He backs me to the shower wall where the spray doesn’t reach.

The tiles are cold against my overheated skin.

My heart races as Dane pumps shower gel into his palm.

This time, he reaches his hands around both our cocks, hugging them together and stroking them in tandem.

Suds form as the underside of my shaft grinds against the underside of his, and I’m not sure I’ve seen anything so wicked. Not sure I’ve done anything so wicked.

The few times I contemplated gayness in my lifetime, I could never wrap my head around man-on-man foreplay.

Fucking, I get, because fucking is instinctual.

Find a hole; put a dick in it. Simple. But the sensual stuff—the touching, feeling, licking, loving parts—I didn’t get it until now.

The only difference between straight foreplay and gay foreplay is gender.

My mind expands beyond the broken barrier of uncertainty until I’m filled with uninhibited pleasure.

I’m not sure if this realization makes me bisexual, or if nutting all over Dane’s dick is enough, but right here and right now, I know I’ve never felt this emotion before.

Hand behind Dane’s head, I bring his forehead down to mine, and I come through a whiny moan and my eyes looking into his.

He crashes our mouths together, devouring me again while he strokes the life out of me, overstimulating me to the point of whimpers. I fist my hands in his hair while he ruts against me with an animalistic fervor.

Warm globs of something splatter my stomach, and I’m too frenzied from my own prolonged orgasm to bask in the realization Dane just climaxed all over me.

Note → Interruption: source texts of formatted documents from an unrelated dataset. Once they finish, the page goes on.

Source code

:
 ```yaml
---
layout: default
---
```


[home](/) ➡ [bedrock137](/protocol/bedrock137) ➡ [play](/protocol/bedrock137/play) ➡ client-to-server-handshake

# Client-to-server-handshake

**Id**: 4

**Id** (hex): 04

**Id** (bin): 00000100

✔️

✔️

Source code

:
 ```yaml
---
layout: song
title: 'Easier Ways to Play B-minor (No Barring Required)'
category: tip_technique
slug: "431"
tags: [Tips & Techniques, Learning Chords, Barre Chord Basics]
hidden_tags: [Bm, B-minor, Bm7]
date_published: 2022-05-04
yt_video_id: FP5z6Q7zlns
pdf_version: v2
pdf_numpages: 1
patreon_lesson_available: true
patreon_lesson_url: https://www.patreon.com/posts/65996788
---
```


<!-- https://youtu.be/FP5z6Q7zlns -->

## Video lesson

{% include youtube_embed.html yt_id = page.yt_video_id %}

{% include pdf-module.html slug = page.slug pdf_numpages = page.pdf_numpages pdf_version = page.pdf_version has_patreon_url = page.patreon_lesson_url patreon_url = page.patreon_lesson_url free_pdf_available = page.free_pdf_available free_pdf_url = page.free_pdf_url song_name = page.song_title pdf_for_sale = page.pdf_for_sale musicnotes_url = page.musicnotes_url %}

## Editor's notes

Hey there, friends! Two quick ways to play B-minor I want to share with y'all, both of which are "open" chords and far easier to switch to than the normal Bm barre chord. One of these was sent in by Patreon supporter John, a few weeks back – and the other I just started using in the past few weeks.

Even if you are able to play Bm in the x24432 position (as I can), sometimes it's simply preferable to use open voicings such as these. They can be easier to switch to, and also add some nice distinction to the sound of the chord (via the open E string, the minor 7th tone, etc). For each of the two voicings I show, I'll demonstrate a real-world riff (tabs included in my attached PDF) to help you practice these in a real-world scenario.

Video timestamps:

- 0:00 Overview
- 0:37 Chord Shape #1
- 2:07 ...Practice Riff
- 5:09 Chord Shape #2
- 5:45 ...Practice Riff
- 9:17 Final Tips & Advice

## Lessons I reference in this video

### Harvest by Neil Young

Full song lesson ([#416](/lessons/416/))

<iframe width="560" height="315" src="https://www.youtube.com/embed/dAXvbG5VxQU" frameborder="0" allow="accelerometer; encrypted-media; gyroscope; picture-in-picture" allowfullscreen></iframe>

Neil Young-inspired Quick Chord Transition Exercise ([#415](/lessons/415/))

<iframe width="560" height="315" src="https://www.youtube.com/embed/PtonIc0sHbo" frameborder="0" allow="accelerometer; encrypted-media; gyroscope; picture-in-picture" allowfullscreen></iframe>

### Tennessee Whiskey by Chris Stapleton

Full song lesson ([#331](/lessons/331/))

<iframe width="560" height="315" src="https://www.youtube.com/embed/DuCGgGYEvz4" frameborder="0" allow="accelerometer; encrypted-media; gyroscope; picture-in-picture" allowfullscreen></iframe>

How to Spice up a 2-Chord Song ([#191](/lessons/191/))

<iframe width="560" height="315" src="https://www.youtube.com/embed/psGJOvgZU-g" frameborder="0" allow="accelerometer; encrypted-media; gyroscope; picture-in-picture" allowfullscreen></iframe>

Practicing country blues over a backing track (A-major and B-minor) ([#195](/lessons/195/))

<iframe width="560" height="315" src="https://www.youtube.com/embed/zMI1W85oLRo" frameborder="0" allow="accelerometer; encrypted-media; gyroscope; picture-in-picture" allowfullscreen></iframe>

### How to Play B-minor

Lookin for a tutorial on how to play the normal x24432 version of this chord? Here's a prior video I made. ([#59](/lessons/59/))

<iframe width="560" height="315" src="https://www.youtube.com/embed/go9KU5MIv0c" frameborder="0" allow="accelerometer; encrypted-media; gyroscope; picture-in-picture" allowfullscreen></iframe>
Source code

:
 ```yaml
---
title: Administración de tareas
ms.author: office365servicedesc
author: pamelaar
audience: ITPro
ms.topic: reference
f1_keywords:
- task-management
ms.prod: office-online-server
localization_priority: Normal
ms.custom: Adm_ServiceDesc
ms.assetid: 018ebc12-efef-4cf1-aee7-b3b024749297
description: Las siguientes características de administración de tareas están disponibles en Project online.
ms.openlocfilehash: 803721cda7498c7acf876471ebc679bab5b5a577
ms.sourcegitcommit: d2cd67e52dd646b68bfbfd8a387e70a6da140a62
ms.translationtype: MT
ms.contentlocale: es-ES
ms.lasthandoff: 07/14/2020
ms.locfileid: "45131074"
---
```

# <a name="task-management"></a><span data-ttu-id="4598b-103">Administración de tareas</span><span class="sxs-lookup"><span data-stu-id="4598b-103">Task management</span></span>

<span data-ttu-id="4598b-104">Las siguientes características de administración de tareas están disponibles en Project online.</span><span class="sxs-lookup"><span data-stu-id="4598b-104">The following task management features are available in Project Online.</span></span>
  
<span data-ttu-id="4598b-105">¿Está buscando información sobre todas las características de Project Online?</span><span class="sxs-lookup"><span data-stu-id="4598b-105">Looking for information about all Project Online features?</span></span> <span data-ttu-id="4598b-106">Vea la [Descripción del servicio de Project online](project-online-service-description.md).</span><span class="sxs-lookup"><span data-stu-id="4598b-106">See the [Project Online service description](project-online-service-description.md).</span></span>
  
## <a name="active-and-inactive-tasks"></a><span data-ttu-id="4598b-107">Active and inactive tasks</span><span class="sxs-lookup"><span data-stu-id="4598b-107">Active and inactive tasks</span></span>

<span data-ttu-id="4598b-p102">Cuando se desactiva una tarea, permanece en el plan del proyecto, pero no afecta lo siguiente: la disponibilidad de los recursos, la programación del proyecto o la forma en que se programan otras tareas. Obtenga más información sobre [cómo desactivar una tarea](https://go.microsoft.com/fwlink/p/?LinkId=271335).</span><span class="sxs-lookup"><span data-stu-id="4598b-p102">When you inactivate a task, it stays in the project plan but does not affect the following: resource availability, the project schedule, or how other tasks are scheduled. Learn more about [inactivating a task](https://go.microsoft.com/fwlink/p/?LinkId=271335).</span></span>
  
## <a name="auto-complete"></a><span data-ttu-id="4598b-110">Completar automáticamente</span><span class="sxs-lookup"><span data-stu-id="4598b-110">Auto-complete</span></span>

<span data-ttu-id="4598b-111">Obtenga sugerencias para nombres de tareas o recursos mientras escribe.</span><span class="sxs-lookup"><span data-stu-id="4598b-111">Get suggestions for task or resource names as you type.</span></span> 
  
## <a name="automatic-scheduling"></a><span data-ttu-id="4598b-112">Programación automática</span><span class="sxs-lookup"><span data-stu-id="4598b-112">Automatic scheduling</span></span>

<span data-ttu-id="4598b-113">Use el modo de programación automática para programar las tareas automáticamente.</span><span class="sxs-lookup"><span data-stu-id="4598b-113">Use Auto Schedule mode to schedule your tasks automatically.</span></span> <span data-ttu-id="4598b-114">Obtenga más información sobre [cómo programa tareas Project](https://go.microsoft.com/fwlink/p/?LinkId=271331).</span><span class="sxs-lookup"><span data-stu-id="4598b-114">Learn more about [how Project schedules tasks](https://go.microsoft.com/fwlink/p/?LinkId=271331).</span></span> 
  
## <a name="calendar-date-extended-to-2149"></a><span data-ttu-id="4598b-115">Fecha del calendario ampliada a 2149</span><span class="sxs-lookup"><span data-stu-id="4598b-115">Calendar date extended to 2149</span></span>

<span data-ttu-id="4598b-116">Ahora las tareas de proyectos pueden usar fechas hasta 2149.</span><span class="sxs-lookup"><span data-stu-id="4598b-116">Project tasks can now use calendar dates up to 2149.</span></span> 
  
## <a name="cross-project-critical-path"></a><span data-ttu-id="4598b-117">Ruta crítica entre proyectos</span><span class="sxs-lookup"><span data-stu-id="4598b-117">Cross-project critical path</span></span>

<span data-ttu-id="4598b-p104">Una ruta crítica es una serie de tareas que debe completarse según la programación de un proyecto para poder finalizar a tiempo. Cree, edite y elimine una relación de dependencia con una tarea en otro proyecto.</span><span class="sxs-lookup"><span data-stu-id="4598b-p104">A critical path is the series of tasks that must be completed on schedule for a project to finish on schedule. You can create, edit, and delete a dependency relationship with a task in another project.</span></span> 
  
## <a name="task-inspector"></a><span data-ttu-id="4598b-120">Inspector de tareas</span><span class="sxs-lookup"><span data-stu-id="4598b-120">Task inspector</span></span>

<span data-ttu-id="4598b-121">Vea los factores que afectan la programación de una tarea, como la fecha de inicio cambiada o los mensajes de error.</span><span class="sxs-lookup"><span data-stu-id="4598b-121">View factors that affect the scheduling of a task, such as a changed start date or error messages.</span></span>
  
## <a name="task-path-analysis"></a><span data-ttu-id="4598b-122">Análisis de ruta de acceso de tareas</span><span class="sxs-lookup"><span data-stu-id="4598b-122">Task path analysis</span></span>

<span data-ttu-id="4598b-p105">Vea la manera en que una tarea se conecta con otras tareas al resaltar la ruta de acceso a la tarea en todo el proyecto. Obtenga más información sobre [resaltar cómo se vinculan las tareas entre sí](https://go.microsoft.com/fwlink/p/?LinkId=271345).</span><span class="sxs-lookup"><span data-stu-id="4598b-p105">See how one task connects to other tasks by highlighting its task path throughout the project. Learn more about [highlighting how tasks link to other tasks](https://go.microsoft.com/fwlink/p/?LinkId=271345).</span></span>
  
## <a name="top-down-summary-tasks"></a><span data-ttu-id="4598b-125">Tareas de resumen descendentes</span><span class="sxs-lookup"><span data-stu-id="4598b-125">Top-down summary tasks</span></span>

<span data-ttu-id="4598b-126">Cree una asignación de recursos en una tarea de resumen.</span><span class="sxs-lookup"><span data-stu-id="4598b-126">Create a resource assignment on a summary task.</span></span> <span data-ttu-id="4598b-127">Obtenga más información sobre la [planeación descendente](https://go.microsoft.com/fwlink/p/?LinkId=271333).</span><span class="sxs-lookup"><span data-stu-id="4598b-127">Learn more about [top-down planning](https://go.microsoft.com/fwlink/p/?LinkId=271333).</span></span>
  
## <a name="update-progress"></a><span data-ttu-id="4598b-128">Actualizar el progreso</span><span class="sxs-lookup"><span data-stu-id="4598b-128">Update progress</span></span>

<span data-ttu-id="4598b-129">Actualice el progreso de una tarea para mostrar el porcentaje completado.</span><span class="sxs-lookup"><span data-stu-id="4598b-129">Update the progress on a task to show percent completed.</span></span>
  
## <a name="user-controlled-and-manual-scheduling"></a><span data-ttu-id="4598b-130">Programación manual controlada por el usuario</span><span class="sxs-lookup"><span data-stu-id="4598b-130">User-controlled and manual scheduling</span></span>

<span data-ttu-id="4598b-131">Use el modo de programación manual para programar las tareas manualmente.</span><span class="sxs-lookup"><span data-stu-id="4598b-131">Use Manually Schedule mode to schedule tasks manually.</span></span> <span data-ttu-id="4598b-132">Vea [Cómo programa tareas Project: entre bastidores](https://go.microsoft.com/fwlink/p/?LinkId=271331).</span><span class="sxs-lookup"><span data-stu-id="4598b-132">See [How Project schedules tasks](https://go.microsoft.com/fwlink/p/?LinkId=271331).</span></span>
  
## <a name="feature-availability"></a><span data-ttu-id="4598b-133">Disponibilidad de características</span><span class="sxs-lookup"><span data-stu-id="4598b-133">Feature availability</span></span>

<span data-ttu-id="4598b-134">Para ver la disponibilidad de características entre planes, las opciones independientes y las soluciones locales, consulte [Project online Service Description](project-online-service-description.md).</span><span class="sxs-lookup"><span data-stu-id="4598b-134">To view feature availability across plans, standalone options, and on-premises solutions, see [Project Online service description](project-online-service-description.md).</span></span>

Suddenly, his movements cease, and the euphoria of relief is almost as good as the euphoria of getting off.

With another firm squeeze of my poor, softening dick against his newly spent erection, Dane pulls his mouth from mine, rolls his forehead against mine, and quakes with a hard-shuddered moan.

With my eyes sprung open, it’s a breathtaking sight.

There’s so much I want to say, and it surprises me that none of those things are: this was a mistake.

Instead of saying anything, I snake my arms around Dane and pull him against me.

Holding each other, breathing against each other, and coming down from the most devilish high of my life with each other, I fight against the bad thoughts.

The what did I do?’s, the what am I doing?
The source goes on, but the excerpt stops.